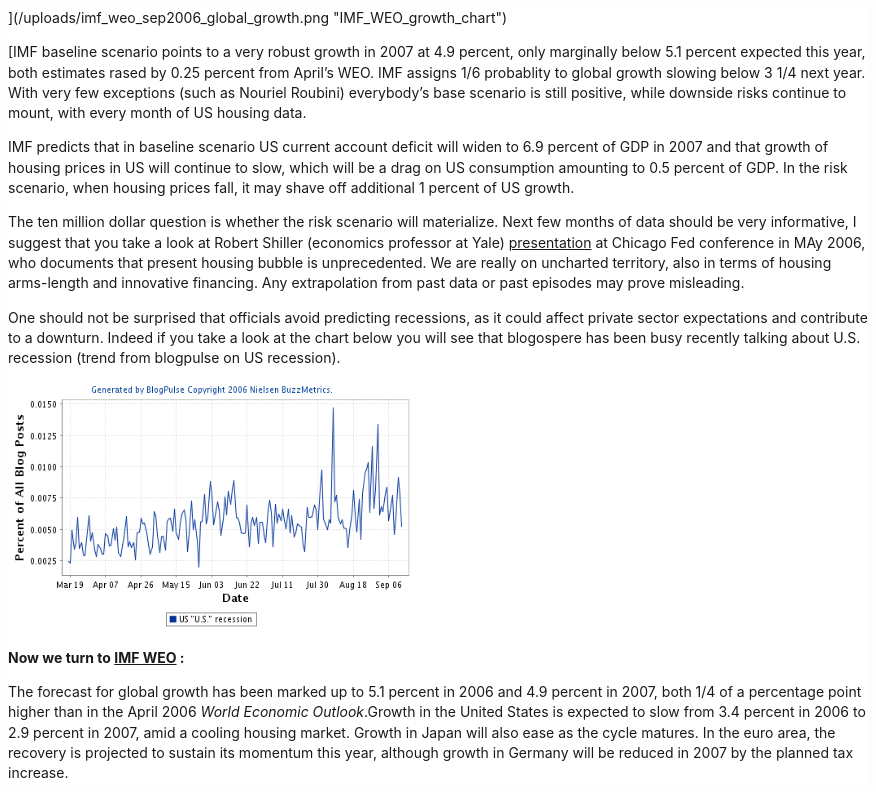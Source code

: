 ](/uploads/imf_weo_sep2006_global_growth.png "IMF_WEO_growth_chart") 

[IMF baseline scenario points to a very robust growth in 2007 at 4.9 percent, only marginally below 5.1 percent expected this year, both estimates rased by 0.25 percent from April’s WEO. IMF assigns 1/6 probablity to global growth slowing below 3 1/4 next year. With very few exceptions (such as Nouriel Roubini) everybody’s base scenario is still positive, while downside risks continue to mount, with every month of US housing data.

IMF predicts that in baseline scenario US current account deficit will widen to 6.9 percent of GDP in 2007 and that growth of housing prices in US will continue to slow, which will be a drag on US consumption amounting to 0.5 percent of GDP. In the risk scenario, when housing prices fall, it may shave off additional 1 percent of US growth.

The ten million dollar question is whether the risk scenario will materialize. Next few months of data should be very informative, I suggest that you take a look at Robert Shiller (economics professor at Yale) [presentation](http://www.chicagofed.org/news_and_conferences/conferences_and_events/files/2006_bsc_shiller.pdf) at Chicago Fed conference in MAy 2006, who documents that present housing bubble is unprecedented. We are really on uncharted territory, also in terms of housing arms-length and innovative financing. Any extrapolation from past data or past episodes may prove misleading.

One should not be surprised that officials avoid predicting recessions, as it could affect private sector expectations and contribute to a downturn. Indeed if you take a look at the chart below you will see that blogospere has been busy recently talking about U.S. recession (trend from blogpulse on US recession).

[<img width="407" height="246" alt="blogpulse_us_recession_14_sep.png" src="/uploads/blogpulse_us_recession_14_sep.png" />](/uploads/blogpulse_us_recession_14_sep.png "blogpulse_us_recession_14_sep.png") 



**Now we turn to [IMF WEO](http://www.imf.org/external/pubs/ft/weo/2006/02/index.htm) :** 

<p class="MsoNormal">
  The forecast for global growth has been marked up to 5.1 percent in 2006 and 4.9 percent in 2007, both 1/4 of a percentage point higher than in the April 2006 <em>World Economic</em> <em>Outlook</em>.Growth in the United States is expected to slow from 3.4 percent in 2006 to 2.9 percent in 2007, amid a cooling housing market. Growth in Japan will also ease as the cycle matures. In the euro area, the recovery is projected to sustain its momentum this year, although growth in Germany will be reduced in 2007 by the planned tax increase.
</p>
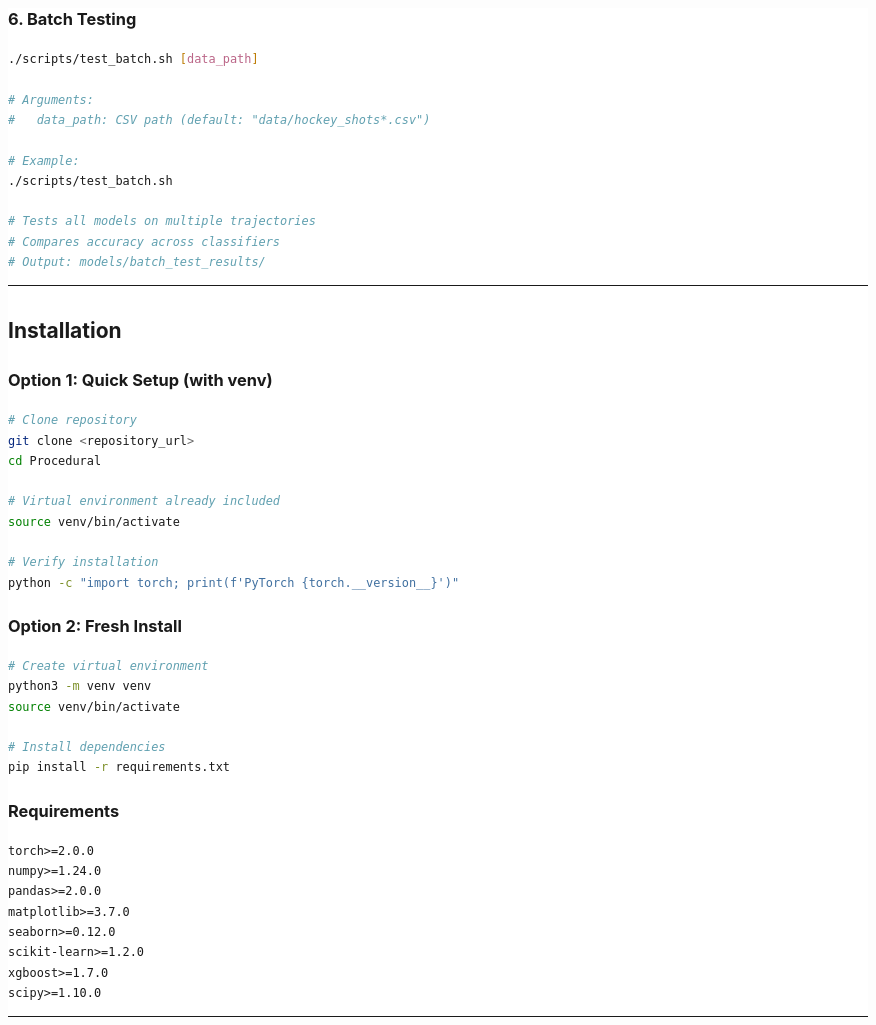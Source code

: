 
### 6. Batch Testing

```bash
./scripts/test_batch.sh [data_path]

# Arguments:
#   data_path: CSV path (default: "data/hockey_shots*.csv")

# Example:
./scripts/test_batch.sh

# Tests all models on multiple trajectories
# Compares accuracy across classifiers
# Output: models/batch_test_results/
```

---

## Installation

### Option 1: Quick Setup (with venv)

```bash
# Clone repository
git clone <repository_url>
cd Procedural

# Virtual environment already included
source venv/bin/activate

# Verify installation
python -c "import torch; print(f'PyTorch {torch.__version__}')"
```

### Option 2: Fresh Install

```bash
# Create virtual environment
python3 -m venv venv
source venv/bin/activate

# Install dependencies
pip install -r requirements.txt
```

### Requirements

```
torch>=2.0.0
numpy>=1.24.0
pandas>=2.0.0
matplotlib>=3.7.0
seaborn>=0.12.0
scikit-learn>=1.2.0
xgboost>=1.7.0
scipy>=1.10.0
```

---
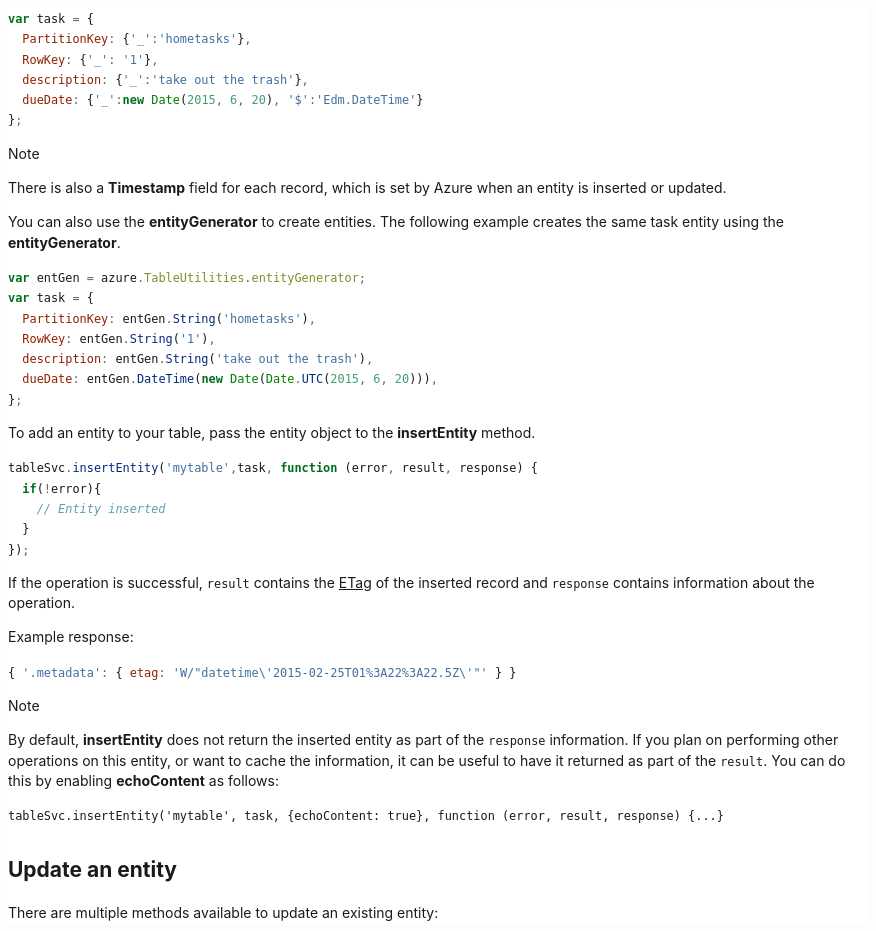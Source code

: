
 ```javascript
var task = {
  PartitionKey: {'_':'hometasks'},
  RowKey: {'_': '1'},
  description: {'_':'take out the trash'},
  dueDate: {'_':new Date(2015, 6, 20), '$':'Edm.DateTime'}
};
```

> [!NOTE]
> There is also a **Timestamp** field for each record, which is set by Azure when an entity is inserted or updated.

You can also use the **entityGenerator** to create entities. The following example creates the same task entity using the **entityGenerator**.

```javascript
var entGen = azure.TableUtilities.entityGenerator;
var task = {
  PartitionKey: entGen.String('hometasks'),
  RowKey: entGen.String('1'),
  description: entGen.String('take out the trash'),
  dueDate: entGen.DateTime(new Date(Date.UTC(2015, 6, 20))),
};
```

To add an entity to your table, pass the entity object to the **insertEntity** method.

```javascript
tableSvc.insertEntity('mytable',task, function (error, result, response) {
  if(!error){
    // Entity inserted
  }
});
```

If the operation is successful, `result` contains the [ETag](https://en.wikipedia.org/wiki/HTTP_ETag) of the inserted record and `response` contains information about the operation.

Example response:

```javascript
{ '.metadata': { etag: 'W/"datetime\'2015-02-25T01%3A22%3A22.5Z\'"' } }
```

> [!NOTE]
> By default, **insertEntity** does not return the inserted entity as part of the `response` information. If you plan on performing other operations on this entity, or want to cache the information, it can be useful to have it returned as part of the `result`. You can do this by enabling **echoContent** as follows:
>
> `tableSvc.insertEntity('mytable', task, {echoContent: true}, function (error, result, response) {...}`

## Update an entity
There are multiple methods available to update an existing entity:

========

> _Goal of the exercise_
So that the copy stays exact, reproduce each record word for word and leave its images out.

> _Response_
Source code

: ](/uploads/imf_weo_sep2006_global_growth.png "IMF_WEO_growth_chart") 

[IMF baseline scenario points to a very robust growth in 2007 at 4.9 percent, only marginally below 5.1 percent expected this year, both estimates rased by 0.25 percent from April’s WEO. IMF assigns 1/6 probablity to global growth slowing below 3 1/4 next year. With very few exceptions (such as Nouriel Roubini) everybody’s base scenario is still positive, while downside risks continue to mount, with every month of US housing data.

IMF predicts that in baseline scenario US current account deficit will widen to 6.9 percent of GDP in 2007 and that growth of housing prices in US will continue to slow, which will be a drag on US consumption amounting to 0.5 percent of GDP. In the risk scenario, when housing prices fall, it may shave off additional 1 percent of US growth.

The ten million dollar question is whether the risk scenario will materialize. Next few months of data should be very informative, I suggest that you take a look at Robert Shiller (economics professor at Yale) [presentation](http://www.chicagofed.org/news_and_conferences/conferences_and_events/files/2006_bsc_shiller.pdf) at Chicago Fed conference in MAy 2006, who documents that present housing bubble is unprecedented. We are really on uncharted territory, also in terms of housing arms-length and innovative financing. Any extrapolation from past data or past episodes may prove misleading.

One should not be surprised that officials avoid predicting recessions, as it could affect private sector expectations and contribute to a downturn. Indeed if you take a look at the chart below you will see that blogospere has been busy recently talking about U.S. recession (trend from blogpulse on US recession).

[<img width="407" height="246" alt="blogpulse_us_recession_14_sep.png" src="/uploads/blogpulse_us_recession_14_sep.png" />](/uploads/blogpulse_us_recession_14_sep.png "blogpulse_us_recession_14_sep.png") 



**Now we turn to [IMF WEO](http://www.imf.org/external/pubs/ft/weo/2006/02/index.htm) :** 

<p class="MsoNormal">
  The forecast for global growth has been marked up to 5.1 percent in 2006 and 4.9 percent in 2007, both 1/4 of a percentage point higher than in the April 2006 <em>World Economic</em> <em>Outlook</em>.Growth in the United States is expected to slow from 3.4 percent in 2006 to 2.9 percent in 2007, amid a cooling housing market. Growth in Japan will also ease as the cycle matures. In the euro area, the recovery is projected to sustain its momentum this year, although growth in Germany will be reduced in 2007 by the planned tax increase.
</p>
Source code

: 
### 6. Batch Testing

```bash
./scripts/test_batch.sh [data_path]

# Arguments:
#   data_path: CSV path (default: "data/hockey_shots*.csv")

# Example:
./scripts/test_batch.sh

# Tests all models on multiple trajectories
# Compares accuracy across classifiers
# Output: models/batch_test_results/
```

---

## Installation

### Option 1: Quick Setup (with venv)

```bash
# Clone repository
git clone <repository_url>
cd Procedural

# Virtual environment already included
source venv/bin/activate

# Verify installation
python -c "import torch; print(f'PyTorch {torch.__version__}')"
```

### Option 2: Fresh Install

```bash
# Create virtual environment
python3 -m venv venv
source venv/bin/activate

# Install dependencies
pip install -r requirements.txt
```

### Requirements

```
torch>=2.0.0
numpy>=1.24.0
pandas>=2.0.0
matplotlib>=3.7.0
seaborn>=0.12.0
scikit-learn>=1.2.0
xgboost>=1.7.0
scipy>=1.10.0
```

---
Source code

:
 ```javascript
var task = {
  PartitionKey: {'_':'hometasks'},
  RowKey: {'_': '1'},
  description: {'_':'take out the trash'},
  dueDate: {'_':new Date(2015, 6, 20), '$':'Edm.DateTime'}
};
```

> [!NOTE]
> There is also a **Timestamp** field for each record, which is set by Azure when an entity is inserted or updated.

You can also use the **entityGenerator** to create entities. The following example creates the same task entity using the **entityGenerator**.

```javascript
var entGen = azure.TableUtilities.entityGenerator;
var task = {
  PartitionKey: entGen.String('hometasks'),
  RowKey: entGen.String('1'),
  description: entGen.String('take out the trash'),
  dueDate: entGen.DateTime(new Date(Date.UTC(2015, 6, 20))),
};
```

To add an entity to your table, pass the entity object to the **insertEntity** method.

```javascript
tableSvc.insertEntity('mytable',task, function (error, result, response) {
  if(!error){
    // Entity inserted
  }
});
```

If the operation is successful, `result` contains the [ETag](https://en.wikipedia.org/wiki/HTTP_ETag) of the inserted record and `response` contains information about the operation.

Example response:

```javascript
{ '.metadata': { etag: 'W/"datetime\'2015-02-25T01%3A22%3A22.5Z\'"' } }
```

> [!NOTE]
> By default, **insertEntity** does not return the inserted entity as part of the `response` information. If you plan on performing other operations on this entity, or want to cache the information, it can be useful to have it returned as part of the `result`. You can do this by enabling **echoContent** as follows:
>
> `tableSvc.insertEntity('mytable', task, {echoContent: true}, function (error, result, response) {...}`

## Update an entity
There are multiple methods available to update an existing entity:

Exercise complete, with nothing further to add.